Listed records

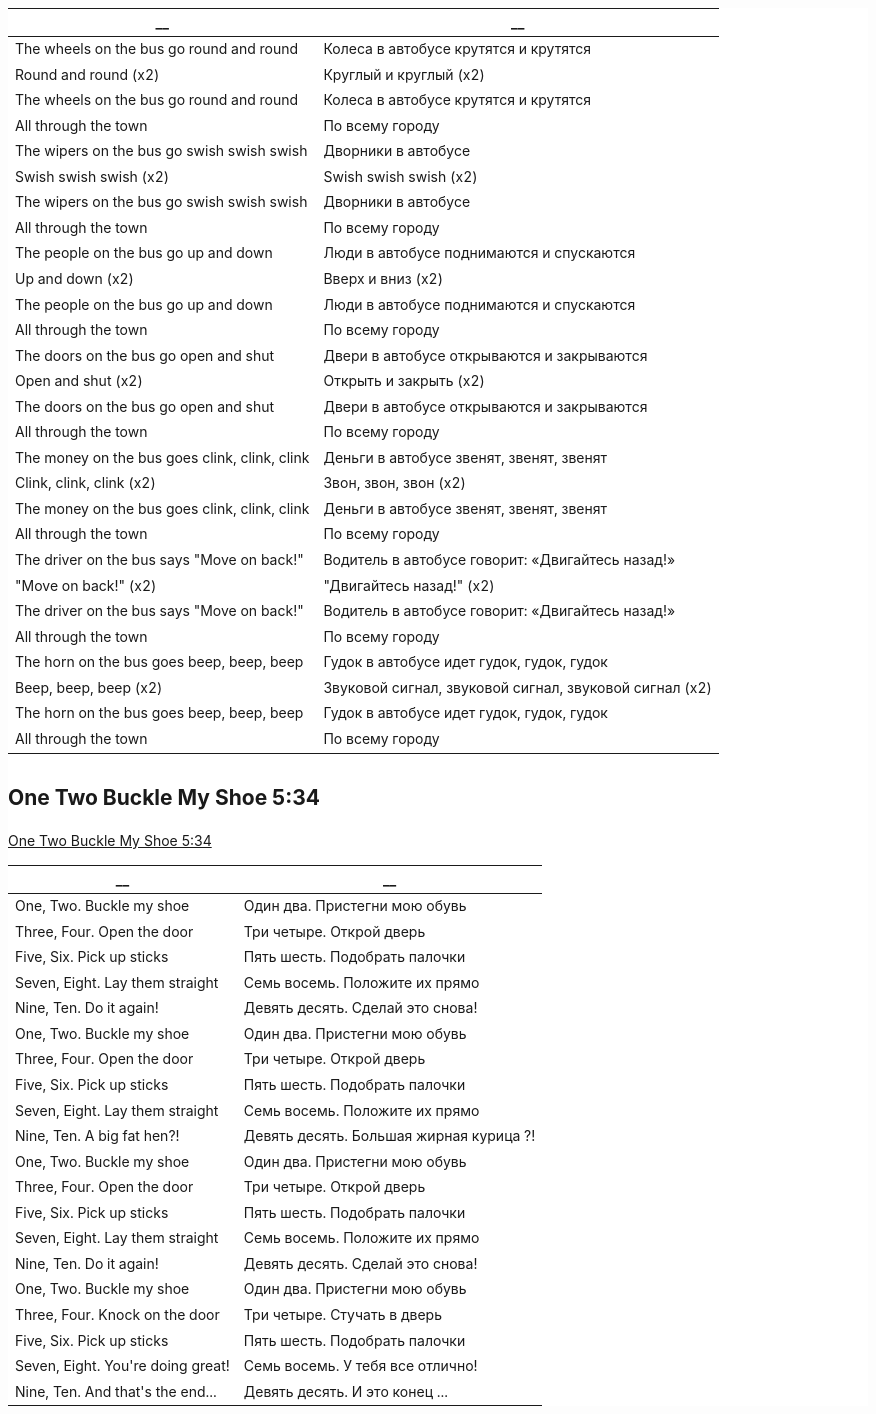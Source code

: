   
__|__
--|--
The wheels on the bus go round and round|Колеса в автобусе крутятся и крутятся
Round and round (x2)|Круглый и круглый (x2)
The wheels on the bus go round and round|Колеса в автобусе крутятся и крутятся
All through the town|По всему городу
The wipers on the bus go swish swish swish|Дворники в автобусе
Swish swish swish (x2)|Swish swish swish (х2)
The wipers on the bus go swish swish swish|Дворники в автобусе
All through the town|По всему городу
The people on the bus go up and down|Люди в автобусе поднимаются и спускаются
Up and down (x2)|Вверх и вниз (x2)
The people on the bus go up and down|Люди в автобусе поднимаются и спускаются
All through the town|По всему городу
The doors on the bus go open and shut|Двери в автобусе открываются и закрываются
Open and shut (x2)|Открыть и закрыть (x2)
The doors on the bus go open and shut|Двери в автобусе открываются и закрываются
All through the town|По всему городу
The money on the bus goes clink, clink, clink|Деньги в автобусе звенят, звенят, звенят
Clink, clink, clink (x2)|Звон, звон, звон (x2)
The money on the bus goes clink, clink, clink|Деньги в автобусе звенят, звенят, звенят
All through the town|По всему городу
The driver on the bus says "Move on back!"|Водитель в автобусе говорит: «Двигайтесь назад!»
"Move on back!" (x2)|"Двигайтесь назад!" (х2)
The driver on the bus says "Move on back!"|Водитель в автобусе говорит: «Двигайтесь назад!»
All through the town|По всему городу
The horn on the bus goes beep, beep, beep|Гудок в автобусе идет гудок, гудок, гудок
Beep, beep, beep (x2)|Звуковой сигнал, звуковой сигнал, звуковой сигнал (x2)
The horn on the bus goes beep, beep, beep|Гудок в автобусе идет гудок, гудок, гудок
All through the town|По всему городу
  
  
## One Two Buckle My Shoe 5:34
[One Two Buckle My Shoe 5:34](https://www.youtube.com/watch?v=HP-MbfHFUqs&list=PLlWdA2I6lDMXYl-GX1FD7n0EHQvHEdhaE&index=17&t=334s)   
  
  
__|__
--|--
One, Two. Buckle my shoe|Один два. Пристегни мою обувь
Three, Four. Open the door|Три четыре. Открой дверь
Five, Six. Pick up sticks|Пять шесть. Подобрать палочки
Seven, Eight. Lay them straight|Семь восемь. Положите их прямо
Nine, Ten. Do it again!|Девять десять. Сделай это снова!
One, Two. Buckle my shoe|Один два. Пристегни мою обувь
Three, Four. Open the door|Три четыре. Открой дверь
Five, Six. Pick up sticks|Пять шесть. Подобрать палочки
Seven, Eight. Lay them straight|Семь восемь. Положите их прямо
Nine, Ten. A big fat hen?!|Девять десять. Большая жирная курица ?!
One, Two. Buckle my shoe|Один два. Пристегни мою обувь
Three, Four. Open the door|Три четыре. Открой дверь
Five, Six. Pick up sticks|Пять шесть. Подобрать палочки
Seven, Eight. Lay them straight|Семь восемь. Положите их прямо
Nine, Ten. Do it again!|Девять десять. Сделай это снова!
One, Two. Buckle my shoe|Один два. Пристегни мою обувь
Three, Four. Knock on the door|Три четыре. Стучать в дверь
Five, Six. Pick up sticks|Пять шесть. Подобрать палочки
Seven, Eight. You're doing great!|Семь восемь. У тебя все отлично!
Nine, Ten. And that's the end...|Девять десять. И это конец ...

Directions
Without the pictures, write out the lines from the beginning of the entries through the line with "Swish swish swish (x2)|Swish swish swish (х2)".

Reply to the exercise
Source code

:   
__|__
--|--
The wheels on the bus go round and round|Колеса в автобусе крутятся и крутятся
Round and round (x2)|Круглый и круглый (x2)
The wheels on the bus go round and round|Колеса в автобусе крутятся и крутятся
All through the town|По всему городу
The wipers on the bus go swish swish swish|Дворники в автобусе
Swish swish swish (x2)|Swish swish swish (х2)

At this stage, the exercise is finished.